L’atroce scoperta di 71 corpi in un camion refrigerato in Austria aggiunge una nuova dimensione all’orrore del dramma dei migranti disperati che cercano rifugio in Europa. La mancanza di una politica coerente per affrontare il problema ha screditato ancor di più i leader europei, alimentando le tendenze xenofobe ed estremiste in vari paesi.

Ciò che la burocrazia dell’UE lascia deliberatamente fuori dal dibattito è la causa primaria del flusso di migranti, vittime del criminale traffico di esseri umani, ovvero le guerre e il caos provocati dalle potenze occidentali, a partire dagli Stati Uniti, in Medio Oriente ed Afghanistan negli ultimi decenni, basate su menzogne geopolitiche. La Siria è l’esempio tragico più recente di questa politica.

Oggi, stando ai dati diffusi dall’ONU, ci sono 60 milioni di persone in marcia in tutto il mondo. L’Alto Commissario dell’ONU per i Diritti Umani stima che oltre 300.000 rifugiati abbiano tentato di attraversare il Mediterraneo quest’anno, rispetto ai 219.000 dello scorso anno. Di questi, almeno 2.500 sono annegati. I dati raccolti dai singoli paesi superano la cifra indicata dall’ONU. Un rapporto del maggio scorso indica che il trasporto di ‘clandestini’ abbia fruttato oltre 320 milioni di dollari all’ISIS e altri gruppi terroristici jihadisti.

Eppure c’è una soluzione ragionevole e dignitosa al problema che dovrebbe essere ovvia a tutti: porre fine alla geopolitica e promuovere lo sviluppo economico e la costruzione di un futuro pacifico in quei paesi in cui le popolazioni civili oggi fuggono mettendo a rischio la propria vita.

Un modello di soluzione è quello offerto dallo studio presentato lo scorso anno dallo Schiller Institute, The New Silk Road Becomes the World Land Bridge (La Nuova Via della Seta diventa il Ponte Terrestre Mondiale).

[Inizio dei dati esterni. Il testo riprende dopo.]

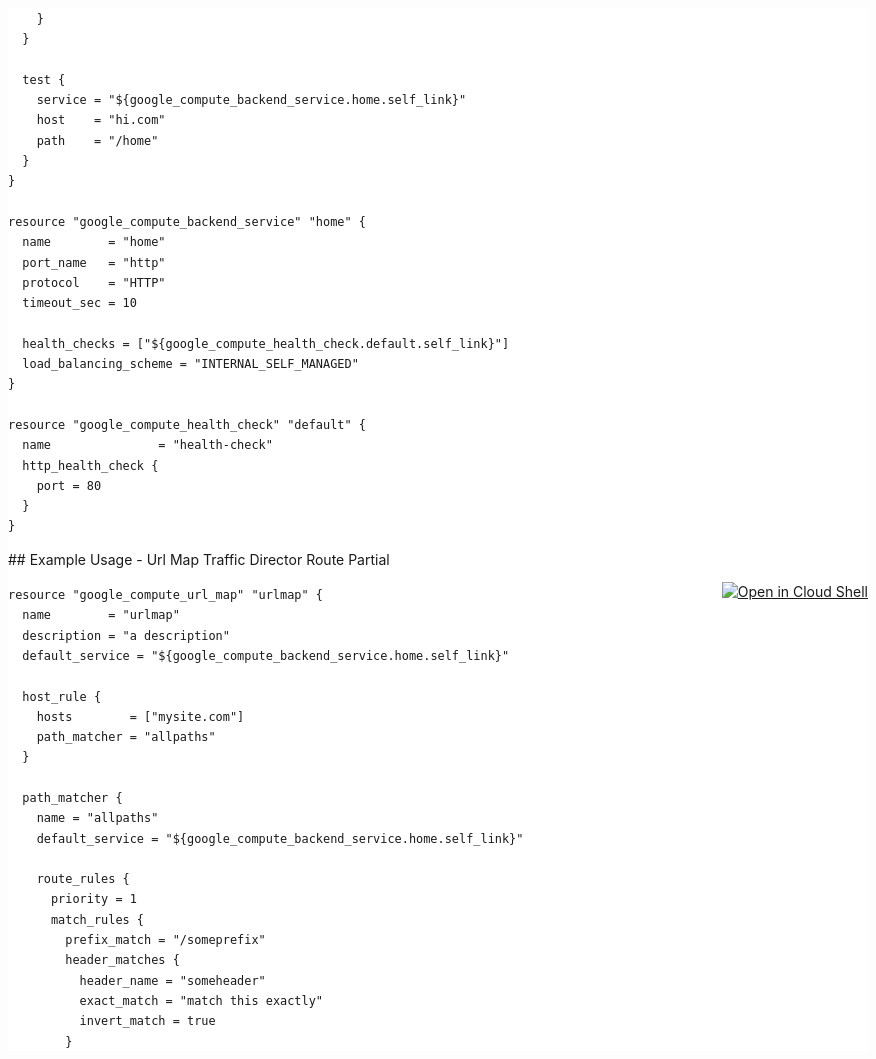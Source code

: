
 ```hcl
    }
  }

  test {
    service = "${google_compute_backend_service.home.self_link}"
    host    = "hi.com"
    path    = "/home"
  }
}

resource "google_compute_backend_service" "home" {
  name        = "home"
  port_name   = "http"
  protocol    = "HTTP"
  timeout_sec = 10

  health_checks = ["${google_compute_health_check.default.self_link}"]
  load_balancing_scheme = "INTERNAL_SELF_MANAGED"
}

resource "google_compute_health_check" "default" {
  name               = "health-check"
  http_health_check {
    port = 80
  }
}
```
<div class = "oics-button" style="float: right; margin: 0 0 -15px">
  <a href="https://console.cloud.google.com/cloudshell/open?cloudshell_git_repo=https%3A%2F%2Fgithub.com%2Fterraform-google-modules%2Fdocs-examples.git&cloudshell_working_dir=url_map_traffic_director_route_partial&cloudshell_image=gcr.io%2Fgraphite-cloud-shell-images%2Fterraform%3Alatest&open_in_editor=main.tf&cloudshell_print=.%2Fmotd&cloudshell_tutorial=.%2Ftutorial.md" target="_blank">
    <img alt="Open in Cloud Shell" src="//gstatic.com/cloudssh/images/open-btn.svg" style="max-height: 44px; margin: 32px auto; max-width: 100%;">
  </a>
</div>
## Example Usage - Url Map Traffic Director Route Partial


```hcl
resource "google_compute_url_map" "urlmap" {
  name        = "urlmap"
  description = "a description"
  default_service = "${google_compute_backend_service.home.self_link}"

  host_rule {
    hosts        = ["mysite.com"]
    path_matcher = "allpaths"
  }

  path_matcher {
    name = "allpaths"
    default_service = "${google_compute_backend_service.home.self_link}"

    route_rules {
      priority = 1
      match_rules {
        prefix_match = "/someprefix"
        header_matches {
          header_name = "someheader"
          exact_match = "match this exactly"
          invert_match = true
        }
```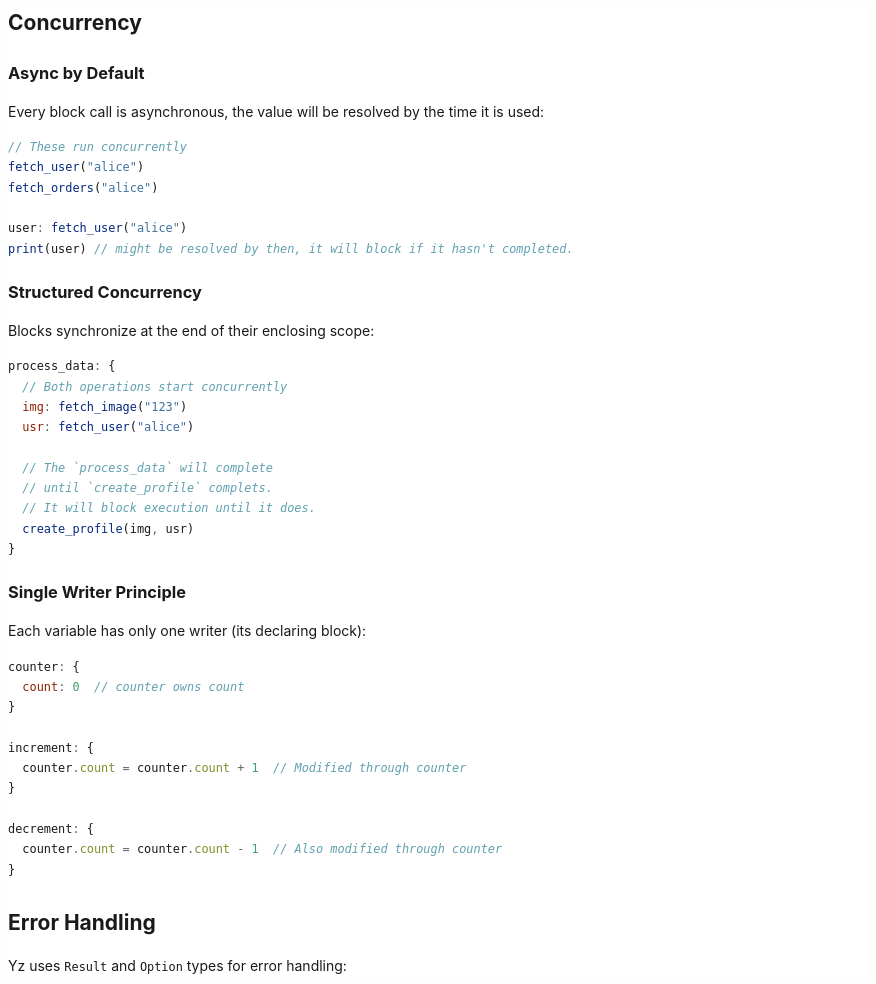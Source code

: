 ## Concurrency

### Async by Default

Every block call is asynchronous, the value will be resolved by the time it is used:

```javascript
// These run concurrently
fetch_user("alice")
fetch_orders("alice")

user: fetch_user("alice")  
print(user) // might be resolved by then, it will block if it hasn't completed.
```

### Structured Concurrency

Blocks synchronize at the end of their enclosing scope:

```javascript
process_data: {
  // Both operations start concurrently
  img: fetch_image("123")
  usr: fetch_user("alice")
  
  // The `process_data` will complete
  // until `create_profile` complets. 
  // It will block execution until it does. 
  create_profile(img, usr)
}
```

### Single Writer Principle

Each variable has only one writer (its declaring block):

```javascript
counter: {
  count: 0  // counter owns count
}

increment: {
  counter.count = counter.count + 1  // Modified through counter
}

decrement: {
  counter.count = counter.count - 1  // Also modified through counter  
}
```

## Error Handling

Yz uses `Result` and `Option` types for error handling:
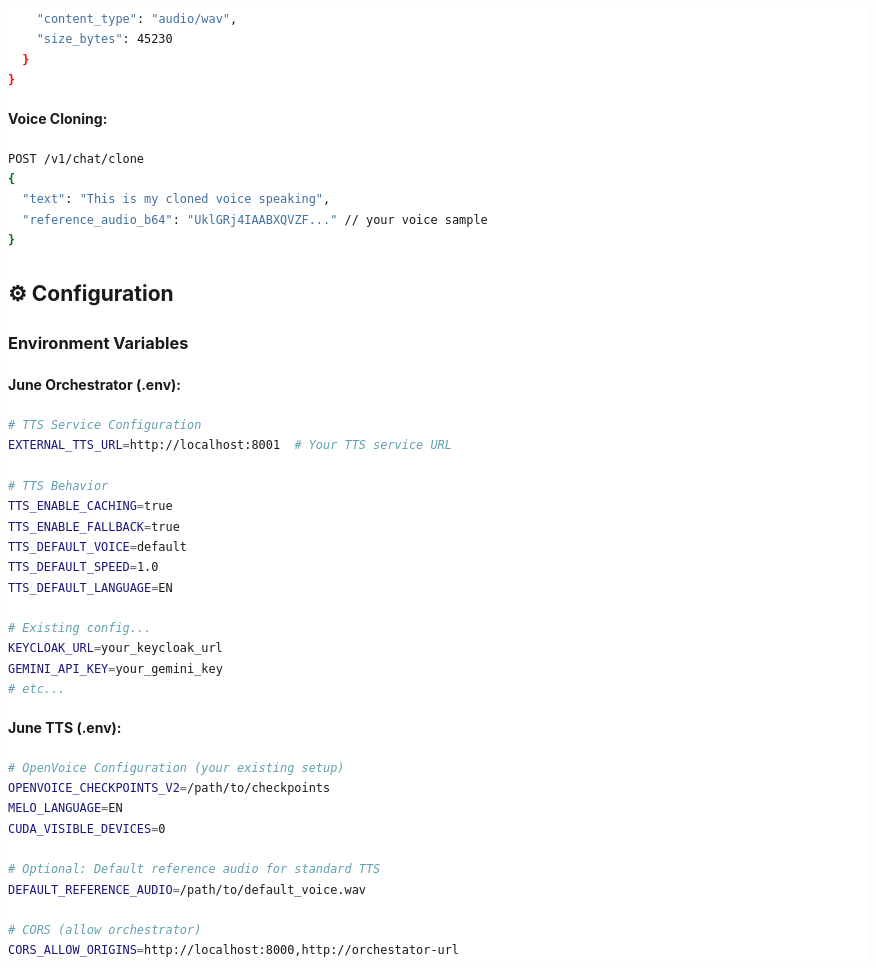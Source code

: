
 ```bash
    "content_type": "audio/wav",
    "size_bytes": 45230
  }
}
```

#### Voice Cloning:
```bash
POST /v1/chat/clone
{
  "text": "This is my cloned voice speaking",
  "reference_audio_b64": "UklGRj4IAABXQVZF..." // your voice sample
}
```

## ⚙️ Configuration

### Environment Variables

#### **June Orchestrator** (.env):
```bash
# TTS Service Configuration
EXTERNAL_TTS_URL=http://localhost:8001  # Your TTS service URL

# TTS Behavior
TTS_ENABLE_CACHING=true
TTS_ENABLE_FALLBACK=true
TTS_DEFAULT_VOICE=default
TTS_DEFAULT_SPEED=1.0
TTS_DEFAULT_LANGUAGE=EN

# Existing config...
KEYCLOAK_URL=your_keycloak_url
GEMINI_API_KEY=your_gemini_key
# etc...
```

#### **June TTS** (.env):
```bash
# OpenVoice Configuration (your existing setup)
OPENVOICE_CHECKPOINTS_V2=/path/to/checkpoints
MELO_LANGUAGE=EN
CUDA_VISIBLE_DEVICES=0

# Optional: Default reference audio for standard TTS
DEFAULT_REFERENCE_AUDIO=/path/to/default_voice.wav

# CORS (allow orchestrator)
CORS_ALLOW_ORIGINS=http://localhost:8000,http://orchestator-url
```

Un capitolo di questo studio illustra i progetti di sviluppo urgentemente necessari in Medio Oriente e in Africa del Nord e Centrale. Le vaste aree desertiche potrebbero inverdire, con la costruzione di infrastrutture e sviluppando l’agricoltura e l’industria, che indurrebbero molte fazioni oggi in guerra a collaborare. L’UE dovrebbe investire in questi progetti.

Un esempio di sviluppo economico reale viene dall’Egitto, dove il Presidente el-Sisi ha mobilitato la popolazione prima sulle prospettiva di completare il nuovo Canale di Suez, ed ora di attuare ambiziosi progetti nelle infrastrutture e nell’industria. Anche se restano molti problemi da risolvere, gli egiziani hanno risposto con entusiasmo a questo piano nazionale, invece di cercare di lasciare il paese.